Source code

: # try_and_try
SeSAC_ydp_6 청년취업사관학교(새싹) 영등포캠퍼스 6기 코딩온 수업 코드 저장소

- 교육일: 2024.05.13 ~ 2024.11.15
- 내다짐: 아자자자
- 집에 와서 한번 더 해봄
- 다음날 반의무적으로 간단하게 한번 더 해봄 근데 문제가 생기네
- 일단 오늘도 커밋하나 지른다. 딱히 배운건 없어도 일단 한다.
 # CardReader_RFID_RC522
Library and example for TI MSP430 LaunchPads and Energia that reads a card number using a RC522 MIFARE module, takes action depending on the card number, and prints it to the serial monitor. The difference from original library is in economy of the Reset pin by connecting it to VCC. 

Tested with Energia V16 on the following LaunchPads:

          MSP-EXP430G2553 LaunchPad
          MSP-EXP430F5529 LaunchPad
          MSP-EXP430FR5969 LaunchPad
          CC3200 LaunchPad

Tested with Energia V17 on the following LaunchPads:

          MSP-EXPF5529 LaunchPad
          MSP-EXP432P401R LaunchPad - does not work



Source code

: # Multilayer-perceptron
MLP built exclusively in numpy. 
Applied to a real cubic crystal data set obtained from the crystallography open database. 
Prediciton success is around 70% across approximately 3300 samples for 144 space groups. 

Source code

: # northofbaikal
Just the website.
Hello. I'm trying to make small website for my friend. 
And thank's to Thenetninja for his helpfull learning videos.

-=-=-

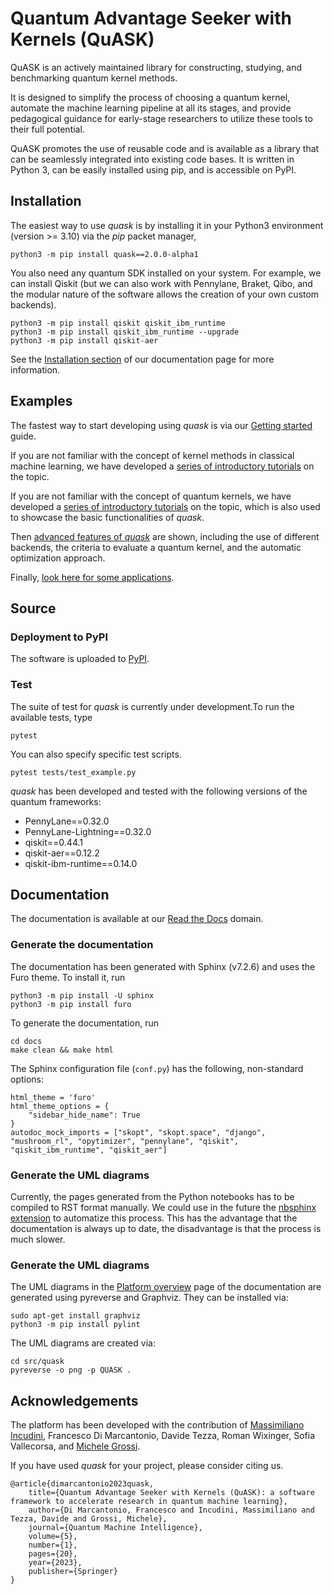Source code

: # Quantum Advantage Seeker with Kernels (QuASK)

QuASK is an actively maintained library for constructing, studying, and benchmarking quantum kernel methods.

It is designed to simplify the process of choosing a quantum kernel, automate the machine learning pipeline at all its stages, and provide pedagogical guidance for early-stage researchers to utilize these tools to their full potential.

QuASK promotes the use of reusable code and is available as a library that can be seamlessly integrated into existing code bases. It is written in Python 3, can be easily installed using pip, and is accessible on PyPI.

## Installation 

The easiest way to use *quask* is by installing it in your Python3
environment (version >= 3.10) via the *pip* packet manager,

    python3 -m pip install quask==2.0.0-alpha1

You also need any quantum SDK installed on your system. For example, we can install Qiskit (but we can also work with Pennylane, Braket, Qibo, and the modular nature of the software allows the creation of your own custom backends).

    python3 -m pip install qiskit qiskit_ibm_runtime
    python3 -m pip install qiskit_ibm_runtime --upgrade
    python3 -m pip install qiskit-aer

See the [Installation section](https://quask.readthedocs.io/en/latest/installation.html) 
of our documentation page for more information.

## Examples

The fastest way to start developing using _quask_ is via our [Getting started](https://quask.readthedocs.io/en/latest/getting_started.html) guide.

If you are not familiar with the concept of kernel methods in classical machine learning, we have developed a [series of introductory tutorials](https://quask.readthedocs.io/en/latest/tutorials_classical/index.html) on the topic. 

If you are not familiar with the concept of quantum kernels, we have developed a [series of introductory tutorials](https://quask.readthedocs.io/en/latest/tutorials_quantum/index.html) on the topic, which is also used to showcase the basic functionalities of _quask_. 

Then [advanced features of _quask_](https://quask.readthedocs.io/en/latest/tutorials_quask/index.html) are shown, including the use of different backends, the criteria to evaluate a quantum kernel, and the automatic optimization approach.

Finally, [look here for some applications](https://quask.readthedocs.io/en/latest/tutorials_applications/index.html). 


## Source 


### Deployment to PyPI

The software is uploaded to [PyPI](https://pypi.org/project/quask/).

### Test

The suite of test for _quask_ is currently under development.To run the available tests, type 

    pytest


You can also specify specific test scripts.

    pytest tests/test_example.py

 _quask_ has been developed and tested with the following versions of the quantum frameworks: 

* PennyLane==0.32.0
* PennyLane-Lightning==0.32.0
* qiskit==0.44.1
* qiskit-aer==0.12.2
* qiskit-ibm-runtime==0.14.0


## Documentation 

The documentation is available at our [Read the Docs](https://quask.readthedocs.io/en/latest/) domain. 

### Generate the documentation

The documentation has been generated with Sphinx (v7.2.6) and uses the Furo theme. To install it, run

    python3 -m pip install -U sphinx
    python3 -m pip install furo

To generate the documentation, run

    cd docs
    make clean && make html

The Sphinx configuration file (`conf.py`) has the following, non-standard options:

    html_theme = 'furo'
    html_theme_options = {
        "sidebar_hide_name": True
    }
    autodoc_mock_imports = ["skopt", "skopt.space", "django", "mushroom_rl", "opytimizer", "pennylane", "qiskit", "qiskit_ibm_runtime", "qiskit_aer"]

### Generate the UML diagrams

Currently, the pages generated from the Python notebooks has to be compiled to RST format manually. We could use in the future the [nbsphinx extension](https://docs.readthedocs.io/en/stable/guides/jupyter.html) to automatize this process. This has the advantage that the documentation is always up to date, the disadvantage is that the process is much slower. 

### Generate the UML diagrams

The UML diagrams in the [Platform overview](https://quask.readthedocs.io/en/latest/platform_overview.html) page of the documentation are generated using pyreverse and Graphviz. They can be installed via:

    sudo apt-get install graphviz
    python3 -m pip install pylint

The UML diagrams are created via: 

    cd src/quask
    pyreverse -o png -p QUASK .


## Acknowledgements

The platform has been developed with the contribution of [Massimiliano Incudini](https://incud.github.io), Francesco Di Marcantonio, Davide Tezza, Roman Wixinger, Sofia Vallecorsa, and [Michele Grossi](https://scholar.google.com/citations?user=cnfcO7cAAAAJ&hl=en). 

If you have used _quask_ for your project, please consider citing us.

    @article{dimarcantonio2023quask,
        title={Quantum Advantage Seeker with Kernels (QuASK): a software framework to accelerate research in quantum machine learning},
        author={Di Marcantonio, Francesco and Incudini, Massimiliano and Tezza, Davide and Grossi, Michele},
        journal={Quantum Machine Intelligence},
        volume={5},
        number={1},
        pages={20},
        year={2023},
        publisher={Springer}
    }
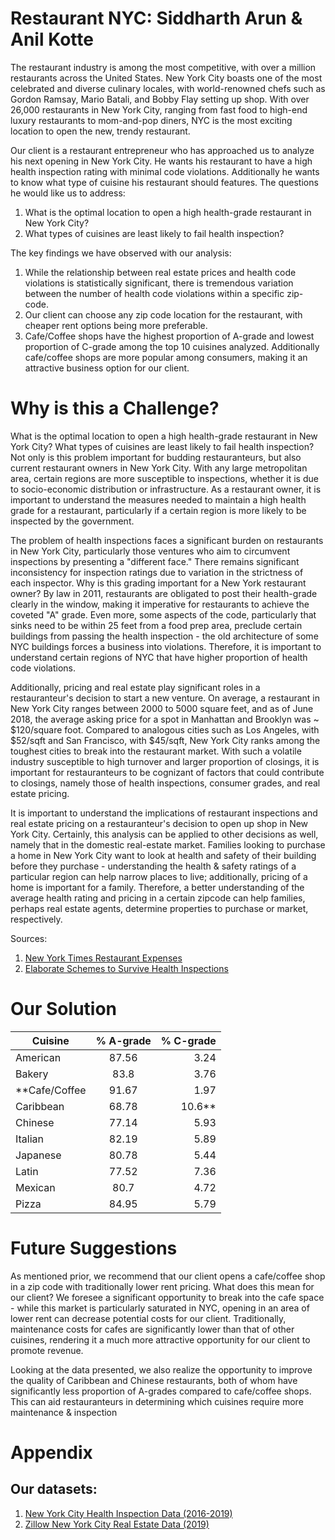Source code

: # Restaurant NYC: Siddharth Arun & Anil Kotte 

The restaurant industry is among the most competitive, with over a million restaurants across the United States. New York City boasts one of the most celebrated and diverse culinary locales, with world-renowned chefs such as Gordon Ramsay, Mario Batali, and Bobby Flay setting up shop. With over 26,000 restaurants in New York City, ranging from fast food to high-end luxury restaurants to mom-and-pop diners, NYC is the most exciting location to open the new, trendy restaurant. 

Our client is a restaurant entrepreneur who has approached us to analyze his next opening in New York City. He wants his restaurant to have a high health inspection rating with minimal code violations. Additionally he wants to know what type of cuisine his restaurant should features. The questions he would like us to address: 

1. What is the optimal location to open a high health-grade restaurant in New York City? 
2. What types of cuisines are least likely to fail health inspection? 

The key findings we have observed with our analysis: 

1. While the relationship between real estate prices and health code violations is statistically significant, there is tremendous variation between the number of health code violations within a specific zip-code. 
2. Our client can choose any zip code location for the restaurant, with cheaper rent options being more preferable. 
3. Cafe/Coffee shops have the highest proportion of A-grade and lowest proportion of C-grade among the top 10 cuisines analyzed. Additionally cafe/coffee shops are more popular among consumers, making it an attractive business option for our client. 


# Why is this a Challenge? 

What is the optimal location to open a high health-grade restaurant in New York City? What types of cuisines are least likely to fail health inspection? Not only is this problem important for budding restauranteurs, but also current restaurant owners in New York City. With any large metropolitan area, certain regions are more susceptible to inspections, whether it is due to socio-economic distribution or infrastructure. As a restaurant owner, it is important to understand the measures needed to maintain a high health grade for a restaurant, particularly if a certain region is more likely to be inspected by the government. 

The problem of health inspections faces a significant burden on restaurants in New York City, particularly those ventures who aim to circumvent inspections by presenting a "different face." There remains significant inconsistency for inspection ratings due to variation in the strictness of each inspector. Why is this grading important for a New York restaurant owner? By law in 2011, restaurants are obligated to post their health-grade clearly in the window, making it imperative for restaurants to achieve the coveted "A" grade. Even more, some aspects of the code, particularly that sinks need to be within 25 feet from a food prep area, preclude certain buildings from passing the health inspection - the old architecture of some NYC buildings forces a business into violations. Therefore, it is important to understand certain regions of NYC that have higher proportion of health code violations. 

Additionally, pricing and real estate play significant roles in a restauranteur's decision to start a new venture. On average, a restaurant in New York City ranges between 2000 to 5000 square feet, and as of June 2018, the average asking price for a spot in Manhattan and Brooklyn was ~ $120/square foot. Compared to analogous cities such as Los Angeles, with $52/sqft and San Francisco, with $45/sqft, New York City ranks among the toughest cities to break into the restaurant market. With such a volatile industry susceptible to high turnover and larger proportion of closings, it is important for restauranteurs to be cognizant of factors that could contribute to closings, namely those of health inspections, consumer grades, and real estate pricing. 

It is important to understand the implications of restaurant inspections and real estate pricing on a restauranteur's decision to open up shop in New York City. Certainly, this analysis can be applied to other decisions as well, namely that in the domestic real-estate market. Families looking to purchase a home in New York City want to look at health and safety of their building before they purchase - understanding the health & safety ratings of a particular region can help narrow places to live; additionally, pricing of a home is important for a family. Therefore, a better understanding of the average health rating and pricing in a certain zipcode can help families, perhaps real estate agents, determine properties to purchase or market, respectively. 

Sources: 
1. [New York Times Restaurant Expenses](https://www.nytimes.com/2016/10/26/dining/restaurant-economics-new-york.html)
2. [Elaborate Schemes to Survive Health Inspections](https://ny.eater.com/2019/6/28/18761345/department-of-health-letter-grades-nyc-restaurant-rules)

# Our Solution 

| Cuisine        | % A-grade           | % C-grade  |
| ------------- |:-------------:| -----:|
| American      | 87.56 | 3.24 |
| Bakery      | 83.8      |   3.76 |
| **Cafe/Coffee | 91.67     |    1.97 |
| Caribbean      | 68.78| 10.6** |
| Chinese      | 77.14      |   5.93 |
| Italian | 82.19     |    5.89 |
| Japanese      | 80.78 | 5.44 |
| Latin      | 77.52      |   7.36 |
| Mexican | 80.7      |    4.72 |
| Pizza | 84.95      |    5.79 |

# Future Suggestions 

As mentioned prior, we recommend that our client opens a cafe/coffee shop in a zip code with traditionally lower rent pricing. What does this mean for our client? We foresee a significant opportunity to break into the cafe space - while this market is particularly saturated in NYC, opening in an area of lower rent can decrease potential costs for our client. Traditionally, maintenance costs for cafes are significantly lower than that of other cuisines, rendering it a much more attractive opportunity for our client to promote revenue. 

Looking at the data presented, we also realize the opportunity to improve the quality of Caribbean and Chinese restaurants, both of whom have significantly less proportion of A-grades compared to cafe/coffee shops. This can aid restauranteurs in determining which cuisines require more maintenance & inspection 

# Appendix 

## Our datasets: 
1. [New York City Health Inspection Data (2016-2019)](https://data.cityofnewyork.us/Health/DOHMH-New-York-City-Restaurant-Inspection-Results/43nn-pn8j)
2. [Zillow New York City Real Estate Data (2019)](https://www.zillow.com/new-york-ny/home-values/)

-=-=-

EXERCISE BRIEF — Output only an exact transcription of the lines above from the one with "The UML diagrams are" up to and including the one with "## Acknowledgements".

SOLUTION FOR THIS EXERCISE —
The UML diagrams are created via: 

    cd src/quask
    pyreverse -o png -p QUASK .


## Acknowledgements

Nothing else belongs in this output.